DATA EXTRACTS →
=-=-=

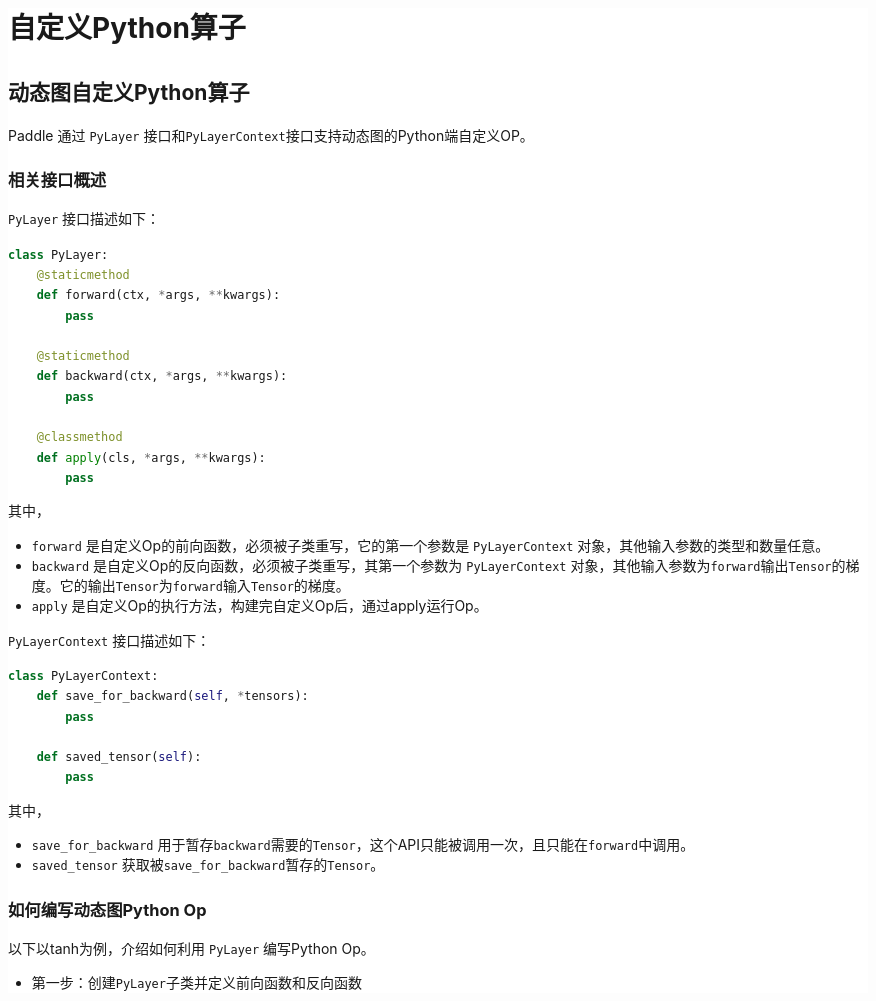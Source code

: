 # 自定义Python算子
## 动态图自定义Python算子
Paddle 通过 `PyLayer` 接口和`PyLayerContext`接口支持动态图的Python端自定义OP。


### 相关接口概述

`PyLayer` 接口描述如下：

```Python
class PyLayer:
    @staticmethod
    def forward(ctx, *args, **kwargs):
        pass

    @staticmethod
    def backward(ctx, *args, **kwargs):
        pass

    @classmethod
    def apply(cls, *args, **kwargs):
        pass
```

其中，

- `forward` 是自定义Op的前向函数，必须被子类重写，它的第一个参数是 `PyLayerContext` 对象，其他输入参数的类型和数量任意。
- `backward` 是自定义Op的反向函数，必须被子类重写，其第一个参数为 `PyLayerContext` 对象，其他输入参数为`forward`输出`Tensor`的梯度。它的输出``Tensor``为``forward``输入`Tensor`的梯度。
- `apply` 是自定义Op的执行方法，构建完自定义Op后，通过apply运行Op。


`PyLayerContext` 接口描述如下：

```Python
class PyLayerContext:
    def save_for_backward(self, *tensors):
        pass

    def saved_tensor(self):
        pass
```

其中，

- `save_for_backward` 用于暂存`backward`需要的`Tensor`，这个API只能被调用一次，且只能在``forward``中调用。
- `saved_tensor` 获取被`save_for_backward`暂存的`Tensor`。


### 如何编写动态图Python Op

以下以tanh为例，介绍如何利用 `PyLayer` 编写Python Op。


- 第一步：创建`PyLayer`子类并定义前向函数和反向函数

=-=-=

WORK TO BE COMPLETED → What is needed is an exact output of the records above, with every picture left out.

TASK OUTPUT →
Source code

: # 自定义Python算子
## 动态图自定义Python算子
Paddle 通过 `PyLayer` 接口和`PyLayerContext`接口支持动态图的Python端自定义OP。


### 相关接口概述

`PyLayer` 接口描述如下：

```Python
class PyLayer:
    @staticmethod
    def forward(ctx, *args, **kwargs):
        pass

    @staticmethod
    def backward(ctx, *args, **kwargs):
        pass

    @classmethod
    def apply(cls, *args, **kwargs):
        pass
```

其中，

- `forward` 是自定义Op的前向函数，必须被子类重写，它的第一个参数是 `PyLayerContext` 对象，其他输入参数的类型和数量任意。
- `backward` 是自定义Op的反向函数，必须被子类重写，其第一个参数为 `PyLayerContext` 对象，其他输入参数为`forward`输出`Tensor`的梯度。它的输出``Tensor``为``forward``输入`Tensor`的梯度。
- `apply` 是自定义Op的执行方法，构建完自定义Op后，通过apply运行Op。


`PyLayerContext` 接口描述如下：

```Python
class PyLayerContext:
    def save_for_backward(self, *tensors):
        pass

    def saved_tensor(self):
        pass
```

其中，

- `save_for_backward` 用于暂存`backward`需要的`Tensor`，这个API只能被调用一次，且只能在``forward``中调用。
- `saved_tensor` 获取被`save_for_backward`暂存的`Tensor`。


### 如何编写动态图Python Op

以下以tanh为例，介绍如何利用 `PyLayer` 编写Python Op。


- 第一步：创建`PyLayer`子类并定义前向函数和反向函数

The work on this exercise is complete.